Exercise goal:
Copy the records exactly, leaving out every picture.

Extracted records:
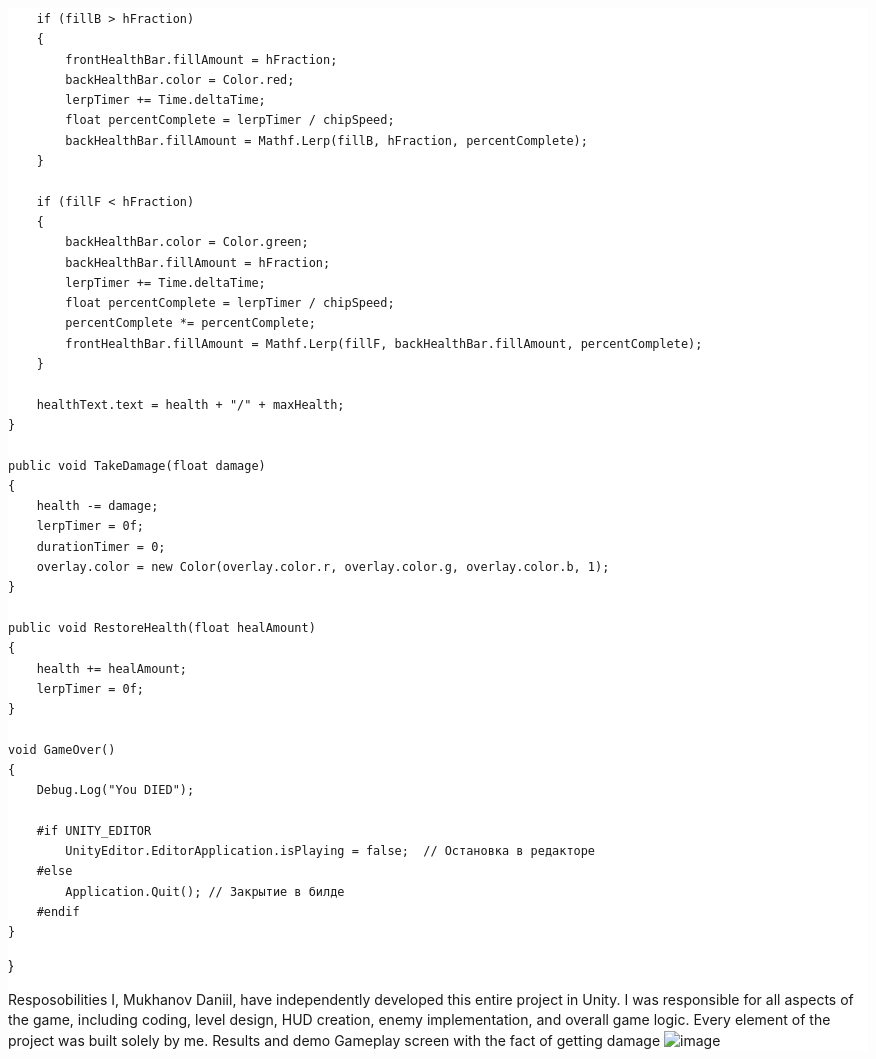         if (fillB > hFraction)
        {
            frontHealthBar.fillAmount = hFraction;
            backHealthBar.color = Color.red;
            lerpTimer += Time.deltaTime;
            float percentComplete = lerpTimer / chipSpeed;
            backHealthBar.fillAmount = Mathf.Lerp(fillB, hFraction, percentComplete);
        }
        
        if (fillF < hFraction)
        {
            backHealthBar.color = Color.green;
            backHealthBar.fillAmount = hFraction;
            lerpTimer += Time.deltaTime;
            float percentComplete = lerpTimer / chipSpeed;
            percentComplete *= percentComplete;
            frontHealthBar.fillAmount = Mathf.Lerp(fillF, backHealthBar.fillAmount, percentComplete);
        }

        healthText.text = health + "/" + maxHealth;
    }

    public void TakeDamage(float damage)
    {
        health -= damage;
        lerpTimer = 0f;
        durationTimer = 0;
        overlay.color = new Color(overlay.color.r, overlay.color.g, overlay.color.b, 1);
    }

    public void RestoreHealth(float healAmount)
    {
        health += healAmount;
        lerpTimer = 0f;
    }

    void GameOver()
    {
        Debug.Log("You DIED");
        
        #if UNITY_EDITOR
            UnityEditor.EditorApplication.isPlaying = false;  // Остановка в редакторе
        #else
            Application.Quit(); // Закрытие в билде
        #endif
    }
}


Resposobilities
I, Mukhanov Daniil, have independently developed this entire project in Unity. I was responsible for all aspects of the game, including coding, level design, HUD creation, enemy implementation, and overall game logic. Every element of the project was built solely by me.
Results and demo
Gameplay screen with the fact of getting damage
 ![image](https://github.com/user-attachments/assets/7a0de235-e7f8-428c-8196-f7a8892db046)
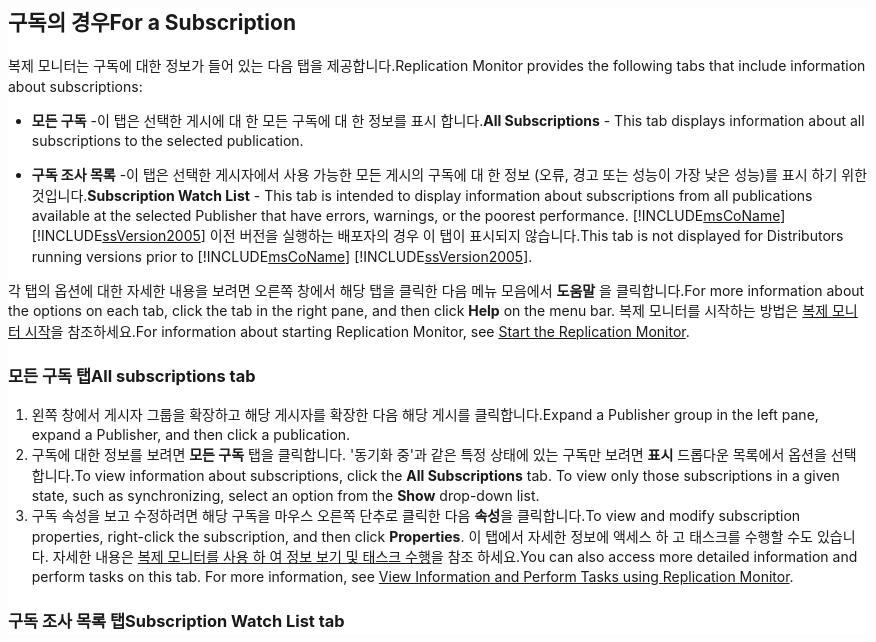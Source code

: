 ## <a name="for-a-subscription"></a><span data-ttu-id="b632b-152">구독의 경우</span><span class="sxs-lookup"><span data-stu-id="b632b-152">For a Subscription</span></span> 

  <span data-ttu-id="b632b-153">복제 모니터는 구독에 대한 정보가 들어 있는 다음 탭을 제공합니다.</span><span class="sxs-lookup"><span data-stu-id="b632b-153">Replication Monitor provides the following tabs that include information about subscriptions:</span></span>  
  
-   <span data-ttu-id="b632b-154">**모든 구독** -이 탭은 선택한 게시에 대 한 모든 구독에 대 한 정보를 표시 합니다.</span><span class="sxs-lookup"><span data-stu-id="b632b-154">**All Subscriptions** -  This tab displays information about all subscriptions to the selected publication.</span></span>  
  
-   <span data-ttu-id="b632b-155">**구독 조사 목록** -이 탭은 선택한 게시자에서 사용 가능한 모든 게시의 구독에 대 한 정보 (오류, 경고 또는 성능이 가장 낮은 성능)를 표시 하기 위한 것입니다.</span><span class="sxs-lookup"><span data-stu-id="b632b-155">**Subscription Watch List** - This tab is intended to display information about subscriptions from all publications available at the selected Publisher that have errors, warnings, or the poorest performance.</span></span> <span data-ttu-id="b632b-156">[!INCLUDE[msCoName](../../../includes/msconame-md.md)] [!INCLUDE[ssVersion2005](../../../includes/ssversion2005-md.md)] 이전 버전을 실행하는 배포자의 경우 이 탭이 표시되지 않습니다.</span><span class="sxs-lookup"><span data-stu-id="b632b-156">This tab is not displayed for Distributors running versions prior to [!INCLUDE[msCoName](../../../includes/msconame-md.md)] [!INCLUDE[ssVersion2005](../../../includes/ssversion2005-md.md)].</span></span>  
  
 <span data-ttu-id="b632b-157">각 탭의 옵션에 대한 자세한 내용을 보려면 오른쪽 창에서 해당 탭을 클릭한 다음 메뉴 모음에서 **도움말** 을 클릭합니다.</span><span class="sxs-lookup"><span data-stu-id="b632b-157">For more information about the options on each tab, click the tab in the right pane, and then click **Help** on the menu bar.</span></span> <span data-ttu-id="b632b-158">복제 모니터를 시작하는 방법은 [복제 모니터 시작](start-the-replication-monitor.md)을 참조하세요.</span><span class="sxs-lookup"><span data-stu-id="b632b-158">For information about starting Replication Monitor, see [Start the Replication Monitor](start-the-replication-monitor.md).</span></span>  
  
### <a name="all-subscriptions-tab"></a><span data-ttu-id="b632b-159">모든 구독 탭</span><span class="sxs-lookup"><span data-stu-id="b632b-159">All subscriptions tab</span></span>  
  
1.  <span data-ttu-id="b632b-160">왼쪽 창에서 게시자 그룹을 확장하고 해당 게시자를 확장한 다음 해당 게시를 클릭합니다.</span><span class="sxs-lookup"><span data-stu-id="b632b-160">Expand a Publisher group in the left pane, expand a Publisher, and then click a publication.</span></span>   
2.  <span data-ttu-id="b632b-161">구독에 대한 정보를 보려면 **모든 구독** 탭을 클릭합니다. '동기화 중'과 같은 특정 상태에 있는 구독만 보려면 **표시** 드롭다운 목록에서 옵션을 선택합니다.</span><span class="sxs-lookup"><span data-stu-id="b632b-161">To view information about subscriptions, click the **All Subscriptions** tab. To view only those subscriptions in a given state, such as synchronizing, select an option from the **Show** drop-down list.</span></span>   
3.  <span data-ttu-id="b632b-162">구독 속성을 보고 수정하려면 해당 구독을 마우스 오른쪽 단추로 클릭한 다음 **속성**을 클릭합니다.</span><span class="sxs-lookup"><span data-stu-id="b632b-162">To view and modify subscription properties, right-click the subscription, and then click **Properties**.</span></span> <span data-ttu-id="b632b-163">이 탭에서 자세한 정보에 액세스 하 고 태스크를 수행할 수도 있습니다. 자세한 내용은 [복제 모니터를 사용 하 여 정보 보기 및 태스크 수행](view-information-and-perform-tasks-replication-monitor.md)을 참조 하세요.</span><span class="sxs-lookup"><span data-stu-id="b632b-163">You can also access more detailed information and perform tasks on this tab. For more information, see [View Information and Perform Tasks using Replication Monitor](view-information-and-perform-tasks-replication-monitor.md).</span></span>  
  
### <a name="subscription-watch-list-tab"></a><span data-ttu-id="b632b-164">구독 조사 목록 탭</span><span class="sxs-lookup"><span data-stu-id="b632b-164">Subscription Watch List tab</span></span>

Answer space:
         if (fillB > hFraction)
        {
            frontHealthBar.fillAmount = hFraction;
            backHealthBar.color = Color.red;
            lerpTimer += Time.deltaTime;
            float percentComplete = lerpTimer / chipSpeed;
            backHealthBar.fillAmount = Mathf.Lerp(fillB, hFraction, percentComplete);
        }
        
        if (fillF < hFraction)
        {
            backHealthBar.color = Color.green;
            backHealthBar.fillAmount = hFraction;
            lerpTimer += Time.deltaTime;
            float percentComplete = lerpTimer / chipSpeed;
            percentComplete *= percentComplete;
            frontHealthBar.fillAmount = Mathf.Lerp(fillF, backHealthBar.fillAmount, percentComplete);
        }

        healthText.text = health + "/" + maxHealth;
    }

    public void TakeDamage(float damage)
    {
        health -= damage;
        lerpTimer = 0f;
        durationTimer = 0;
        overlay.color = new Color(overlay.color.r, overlay.color.g, overlay.color.b, 1);
    }

    public void RestoreHealth(float healAmount)
    {
        health += healAmount;
        lerpTimer = 0f;
    }

    void GameOver()
    {
        Debug.Log("You DIED");
        
        #if UNITY_EDITOR
            UnityEditor.EditorApplication.isPlaying = false;  // Остановка в редакторе
        #else
            Application.Quit(); // Закрытие в билде
        #endif
    }
}


Resposobilities
I, Mukhanov Daniil, have independently developed this entire project in Unity. I was responsible for all aspects of the game, including coding, level design, HUD creation, enemy implementation, and overall game logic. Every element of the project was built solely by me.
Results and demo
Gameplay screen with the fact of getting damage
 ![image](https://github.com/user-attachments/assets/7a0de235-e7f8-428c-8196-f7a8892db046)
Source code

: ## <a name="for-a-subscription"></a><span data-ttu-id="b632b-152">구독의 경우</span><span class="sxs-lookup"><span data-stu-id="b632b-152">For a Subscription</span></span> 

  <span data-ttu-id="b632b-153">복제 모니터는 구독에 대한 정보가 들어 있는 다음 탭을 제공합니다.</span><span class="sxs-lookup"><span data-stu-id="b632b-153">Replication Monitor provides the following tabs that include information about subscriptions:</span></span>  
  
-   <span data-ttu-id="b632b-154">**모든 구독** -이 탭은 선택한 게시에 대 한 모든 구독에 대 한 정보를 표시 합니다.</span><span class="sxs-lookup"><span data-stu-id="b632b-154">**All Subscriptions** -  This tab displays information about all subscriptions to the selected publication.</span></span>  
  
-   <span data-ttu-id="b632b-155">**구독 조사 목록** -이 탭은 선택한 게시자에서 사용 가능한 모든 게시의 구독에 대 한 정보 (오류, 경고 또는 성능이 가장 낮은 성능)를 표시 하기 위한 것입니다.</span><span class="sxs-lookup"><span data-stu-id="b632b-155">**Subscription Watch List** - This tab is intended to display information about subscriptions from all publications available at the selected Publisher that have errors, warnings, or the poorest performance.</span></span> <span data-ttu-id="b632b-156">[!INCLUDE[msCoName](../../../includes/msconame-md.md)] [!INCLUDE[ssVersion2005](../../../includes/ssversion2005-md.md)] 이전 버전을 실행하는 배포자의 경우 이 탭이 표시되지 않습니다.</span><span class="sxs-lookup"><span data-stu-id="b632b-156">This tab is not displayed for Distributors running versions prior to [!INCLUDE[msCoName](../../../includes/msconame-md.md)] [!INCLUDE[ssVersion2005](../../../includes/ssversion2005-md.md)].</span></span>  
  
 <span data-ttu-id="b632b-157">각 탭의 옵션에 대한 자세한 내용을 보려면 오른쪽 창에서 해당 탭을 클릭한 다음 메뉴 모음에서 **도움말** 을 클릭합니다.</span><span class="sxs-lookup"><span data-stu-id="b632b-157">For more information about the options on each tab, click the tab in the right pane, and then click **Help** on the menu bar.</span></span> <span data-ttu-id="b632b-158">복제 모니터를 시작하는 방법은 [복제 모니터 시작](start-the-replication-monitor.md)을 참조하세요.</span><span class="sxs-lookup"><span data-stu-id="b632b-158">For information about starting Replication Monitor, see [Start the Replication Monitor](start-the-replication-monitor.md).</span></span>  
  
### <a name="all-subscriptions-tab"></a><span data-ttu-id="b632b-159">모든 구독 탭</span><span class="sxs-lookup"><span data-stu-id="b632b-159">All subscriptions tab</span></span>  
  
1.  <span data-ttu-id="b632b-160">왼쪽 창에서 게시자 그룹을 확장하고 해당 게시자를 확장한 다음 해당 게시를 클릭합니다.</span><span class="sxs-lookup"><span data-stu-id="b632b-160">Expand a Publisher group in the left pane, expand a Publisher, and then click a publication.</span></span>   
2.  <span data-ttu-id="b632b-161">구독에 대한 정보를 보려면 **모든 구독** 탭을 클릭합니다. '동기화 중'과 같은 특정 상태에 있는 구독만 보려면 **표시** 드롭다운 목록에서 옵션을 선택합니다.</span><span class="sxs-lookup"><span data-stu-id="b632b-161">To view information about subscriptions, click the **All Subscriptions** tab. To view only those subscriptions in a given state, such as synchronizing, select an option from the **Show** drop-down list.</span></span>   
3.  <span data-ttu-id="b632b-162">구독 속성을 보고 수정하려면 해당 구독을 마우스 오른쪽 단추로 클릭한 다음 **속성**을 클릭합니다.</span><span class="sxs-lookup"><span data-stu-id="b632b-162">To view and modify subscription properties, right-click the subscription, and then click **Properties**.</span></span> <span data-ttu-id="b632b-163">이 탭에서 자세한 정보에 액세스 하 고 태스크를 수행할 수도 있습니다. 자세한 내용은 [복제 모니터를 사용 하 여 정보 보기 및 태스크 수행](view-information-and-perform-tasks-replication-monitor.md)을 참조 하세요.</span><span class="sxs-lookup"><span data-stu-id="b632b-163">You can also access more detailed information and perform tasks on this tab. For more information, see [View Information and Perform Tasks using Replication Monitor](view-information-and-perform-tasks-replication-monitor.md).</span></span>  
  
### <a name="subscription-watch-list-tab"></a><span data-ttu-id="b632b-164">구독 조사 목록 탭</span><span class="sxs-lookup"><span data-stu-id="b632b-164">Subscription Watch List tab</span></span>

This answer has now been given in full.